> _Saved entries_
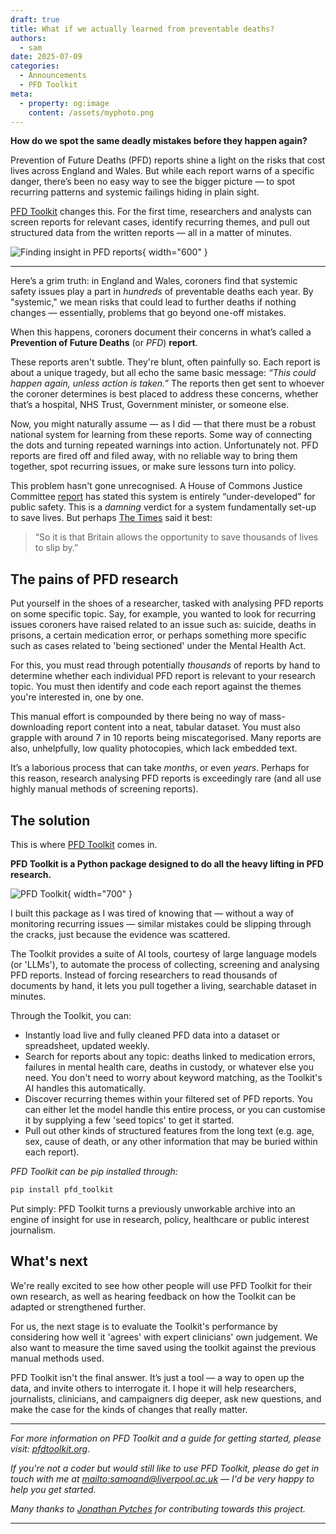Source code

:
 ```yaml
---
draft: true
title: What if we actually learned from preventable deaths?
authors:
  - sam
date: 2025-07-09
categories:
  - Announcements
  - PFD Toolkit
meta:
  - property: og:image
    content: /assets/myphoto.png
---
```


**How do we spot the same deadly mistakes before they happen again?**

Prevention of Future Deaths (PFD) reports shine a light on the risks that cost lives across England and Wales. But while each report warns of a specific danger, there’s been no easy way to see the bigger picture — to spot recurring patterns and systemic failings hiding in plain sight. 

[PFD Toolkit](https://pfdtoolkit.org) changes this. For the first time, researchers and analysts can screen reports for relevant cases, identify recurring themes, and pull out structured data from the written reports — all in a matter of minutes.

![Finding insight in PFD reports](https://videos.openai.com/vg-assets/assets%2Ftask_01jzkgw429eapa03xfx9jqq2k8%2F1751928243_img_0.webp?st=2025-07-08T16%3A54%3A17Z&se=2025-07-14T17%3A54%3A17Z&sks=b&skt=2025-07-08T16%3A54%3A17Z&ske=2025-07-14T17%3A54%3A17Z&sktid=a48cca56-e6da-484e-a814-9c849652bcb3&skoid=8ebb0df1-a278-4e2e-9c20-f2d373479b3a&skv=2019-02-02&sv=2018-11-09&sr=b&sp=r&spr=https%2Chttp&sig=xmlG0PmJKv4Vud%2BUEz%2B9M00gPoiWzIEJVPn%2Bn%2BBuXvY%3D&az=oaivgprodscus){ width="600" }

<!-- more -->

---

Here’s a grim truth: in England and Wales, coroners find that systemic safety issues play a part in _hundreds_ of preventable deaths each year. By "systemic," we mean risks that could lead to further deaths if nothing changes — essentially, problems that go beyond one-off mistakes.

When this happens, coroners document their concerns in what’s called a **Prevention of Future Deaths** (or _PFD_) **report**.

These reports aren't subtle. They're blunt, often painfully so. Each report is about a unique tragedy, but all echo the same basic message: _“This could happen again, unless action is taken.”_ The reports then get sent to whoever the coroner determines is best placed to address these concerns, whether that’s a hospital, NHS Trust, Government minister, or someone else.

Now, you might naturally assume — as I did — that there must be a robust national system for learning from these reports. Some way of connecting the dots and turning repeated warnings into action. Unfortunately not. PFD reports are fired off and filed away, with no reliable way to bring them together, spot recurring issues, or make sure lessons turn into policy.

This problem hasn't gone unrecognised. A House of Commons Justice Committee [report](https://committees.parliament.uk/publications/6079/documents/75085/default/) has stated this system is entirely “under-developed” for public safety. This is a _damning_ verdict for a system fundamentally set-up to save lives. But perhaps [The Times](https://www.thetimes.com/comment/the-times-view/article/the-times-view-on-coroners-reports-warnings-unheeded-0qpb6phdx) said it best:

> “So it is that Britain allows the opportunity to save thousands of lives to slip by.”

## The pains of PFD research

Put yourself in the shoes of a researcher, tasked with analysing PFD reports on some specific topic. Say, for example, you wanted to look for recurring issues coroners have raised related to an issue such as: suicide, deaths in prisons, a certain medication error, or perhaps something more specific such as cases related to 'being sectioned' under the Mental Health Act.

For this, you must read through potentially _thousands_ of reports by hand to determine whether each individual PFD report is relevant to your research topic. You must then identify and code each report against the themes you're interested in, one by one.
  
This manual effort is compounded by there being no way of mass-downloading report content into a neat, tabular dataset. You must also grapple with around 7 in 10 reports being miscategorised. Many reports are also, unhelpfully, low quality photocopies, which lack embedded text.

It’s a laborious process that can take _months_, or even _years_. Perhaps for this reason, research analysing PFD reports is exceedingly rare (and all use highly manual methods of screening reports).


## The solution

This is where [PFD Toolkit](https://pfdtoolkit.org) comes in. 

**PFD Toolkit is a Python package designed to do all the heavy lifting in PFD research.**

![PFD Toolkit](https://pfdtoolkit.org/assets/header.png){ width="700" }

I built this package as I was tired of knowing that — without a way of monitoring recurring issues — similar mistakes could be slipping through the cracks, just because the evidence was scattered.

The Toolkit provides a suite of AI tools, courtesy of large language models (or 'LLMs'), to automate the process of collecting, screening and analysing PFD reports. Instead of forcing researchers to read thousands of documents by hand, it lets you pull together a living, searchable dataset in minutes.

Through the Toolkit, you can:

 * Instantly load live and fully cleaned PFD data into a dataset or spreadsheet, updated weekly.
 * Search for reports about any topic: deaths linked to medication errors, failures in mental health care, deaths in custody, or whatever else you need. You don't need to worry about keyword matching, as the Toolkit's AI handles this automatically.
 * Discover recurring themes within your filtered set of PFD reports. You can either let the model handle this entire process, or you can customise it by supplying a few 'seed topics' to get it started.
 * Pull out other kinds of structured features from the long text (e.g. age, sex, cause of death, or any other information that may be buried within each report).


_PFD Toolkit can be pip installed through:_

```python
pip install pfd_toolkit
```

Put simply: PFD Toolkit turns a previously unworkable archive into an engine of insight for use in research, policy, healthcare or public interest journalism.



## What's next

We're really excited to see how other people will use PFD Toolkit for their own research, as well as hearing feedback on how the Toolkit can be adapted or strengthened further.

For us, the next stage is to evaluate the Toolkit's performance by considering how well it 'agrees' with expert clinicians' own judgement. We also want to measure the time saved using the toolkit against the previous manual methods used.

PFD Toolkit isn't the final answer. It’s just a tool — a way to open up the data, and invite others to interrogate it. I hope it will help researchers, journalists, clinicians, and campaigners dig deeper, ask new questions, and make the case for the kinds of changes that really matter.


---



_For more information on PFD Toolkit and a guide for getting started, please visit: [pfdtoolkit.org](https://pfdtoolkit.org/)_. 

_If you're not a coder but would still like to use PFD Toolkit, please do get in touch with me at <mailto:samoand@liverpool.ac.uk> — I'd be very happy to help you get started._ 

_Many thanks to [Jonathan Pytches](https://www.linkedin.com/in/jonathan-pytches/) for contributing towards this project._ 

---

> _EXERCISE DIRECTIONS_
Each entry should be copied exactly as written, though any pictures stay out.

> _RESPONSE TO THIS EXERCISE_
Source code

:
 ```yaml
---
draft: true
title: What if we actually learned from preventable deaths?
authors:
  - sam
date: 2025-07-09
categories:
  - Announcements
  - PFD Toolkit
meta:
  - property: og:image
    content: /assets/myphoto.png
---
```


**How do we spot the same deadly mistakes before they happen again?**

Prevention of Future Deaths (PFD) reports shine a light on the risks that cost lives across England and Wales. But while each report warns of a specific danger, there’s been no easy way to see the bigger picture — to spot recurring patterns and systemic failings hiding in plain sight. 

[PFD Toolkit](https://pfdtoolkit.org) changes this. For the first time, researchers and analysts can screen reports for relevant cases, identify recurring themes, and pull out structured data from the written reports — all in a matter of minutes.

![Finding insight in PFD reports](https://videos.openai.com/vg-assets/assets%2Ftask_01jzkgw429eapa03xfx9jqq2k8%2F1751928243_img_0.webp?st=2025-07-08T16%3A54%3A17Z&se=2025-07-14T17%3A54%3A17Z&sks=b&skt=2025-07-08T16%3A54%3A17Z&ske=2025-07-14T17%3A54%3A17Z&sktid=a48cca56-e6da-484e-a814-9c849652bcb3&skoid=8ebb0df1-a278-4e2e-9c20-f2d373479b3a&skv=2019-02-02&sv=2018-11-09&sr=b&sp=r&spr=https%2Chttp&sig=xmlG0PmJKv4Vud%2BUEz%2B9M00gPoiWzIEJVPn%2Bn%2BBuXvY%3D&az=oaivgprodscus){ width="600" }

<!-- more -->

---

Here’s a grim truth: in England and Wales, coroners find that systemic safety issues play a part in _hundreds_ of preventable deaths each year. By "systemic," we mean risks that could lead to further deaths if nothing changes — essentially, problems that go beyond one-off mistakes.

When this happens, coroners document their concerns in what’s called a **Prevention of Future Deaths** (or _PFD_) **report**.

These reports aren't subtle. They're blunt, often painfully so. Each report is about a unique tragedy, but all echo the same basic message: _“This could happen again, unless action is taken.”_ The reports then get sent to whoever the coroner determines is best placed to address these concerns, whether that’s a hospital, NHS Trust, Government minister, or someone else.

Now, you might naturally assume — as I did — that there must be a robust national system for learning from these reports. Some way of connecting the dots and turning repeated warnings into action. Unfortunately not. PFD reports are fired off and filed away, with no reliable way to bring them together, spot recurring issues, or make sure lessons turn into policy.

This problem hasn't gone unrecognised. A House of Commons Justice Committee [report](https://committees.parliament.uk/publications/6079/documents/75085/default/) has stated this system is entirely “under-developed” for public safety. This is a _damning_ verdict for a system fundamentally set-up to save lives. But perhaps [The Times](https://www.thetimes.com/comment/the-times-view/article/the-times-view-on-coroners-reports-warnings-unheeded-0qpb6phdx) said it best:

> “So it is that Britain allows the opportunity to save thousands of lives to slip by.”

## The pains of PFD research

Put yourself in the shoes of a researcher, tasked with analysing PFD reports on some specific topic. Say, for example, you wanted to look for recurring issues coroners have raised related to an issue such as: suicide, deaths in prisons, a certain medication error, or perhaps something more specific such as cases related to 'being sectioned' under the Mental Health Act.

For this, you must read through potentially _thousands_ of reports by hand to determine whether each individual PFD report is relevant to your research topic. You must then identify and code each report against the themes you're interested in, one by one.
  
This manual effort is compounded by there being no way of mass-downloading report content into a neat, tabular dataset. You must also grapple with around 7 in 10 reports being miscategorised. Many reports are also, unhelpfully, low quality photocopies, which lack embedded text.

It’s a laborious process that can take _months_, or even _years_. Perhaps for this reason, research analysing PFD reports is exceedingly rare (and all use highly manual methods of screening reports).


## The solution

This is where [PFD Toolkit](https://pfdtoolkit.org) comes in. 

**PFD Toolkit is a Python package designed to do all the heavy lifting in PFD research.**

![PFD Toolkit](https://pfdtoolkit.org/assets/header.png){ width="700" }

I built this package as I was tired of knowing that — without a way of monitoring recurring issues — similar mistakes could be slipping through the cracks, just because the evidence was scattered.

The Toolkit provides a suite of AI tools, courtesy of large language models (or 'LLMs'), to automate the process of collecting, screening and analysing PFD reports. Instead of forcing researchers to read thousands of documents by hand, it lets you pull together a living, searchable dataset in minutes.

Through the Toolkit, you can:

 * Instantly load live and fully cleaned PFD data into a dataset or spreadsheet, updated weekly.
 * Search for reports about any topic: deaths linked to medication errors, failures in mental health care, deaths in custody, or whatever else you need. You don't need to worry about keyword matching, as the Toolkit's AI handles this automatically.
 * Discover recurring themes within your filtered set of PFD reports. You can either let the model handle this entire process, or you can customise it by supplying a few 'seed topics' to get it started.
 * Pull out other kinds of structured features from the long text (e.g. age, sex, cause of death, or any other information that may be buried within each report).


_PFD Toolkit can be pip installed through:_

```python
pip install pfd_toolkit
```

Put simply: PFD Toolkit turns a previously unworkable archive into an engine of insight for use in research, policy, healthcare or public interest journalism.



## What's next

We're really excited to see how other people will use PFD Toolkit for their own research, as well as hearing feedback on how the Toolkit can be adapted or strengthened further.

For us, the next stage is to evaluate the Toolkit's performance by considering how well it 'agrees' with expert clinicians' own judgement. We also want to measure the time saved using the toolkit against the previous manual methods used.

PFD Toolkit isn't the final answer. It’s just a tool — a way to open up the data, and invite others to interrogate it. I hope it will help researchers, journalists, clinicians, and campaigners dig deeper, ask new questions, and make the case for the kinds of changes that really matter.


---



_For more information on PFD Toolkit and a guide for getting started, please visit: [pfdtoolkit.org](https://pfdtoolkit.org/)_. 

_If you're not a coder but would still like to use PFD Toolkit, please do get in touch with me at <mailto:samoand@liverpool.ac.uk> — I'd be very happy to help you get started._ 

_Many thanks to [Jonathan Pytches](https://www.linkedin.com/in/jonathan-pytches/) for contributing towards this project._ 

---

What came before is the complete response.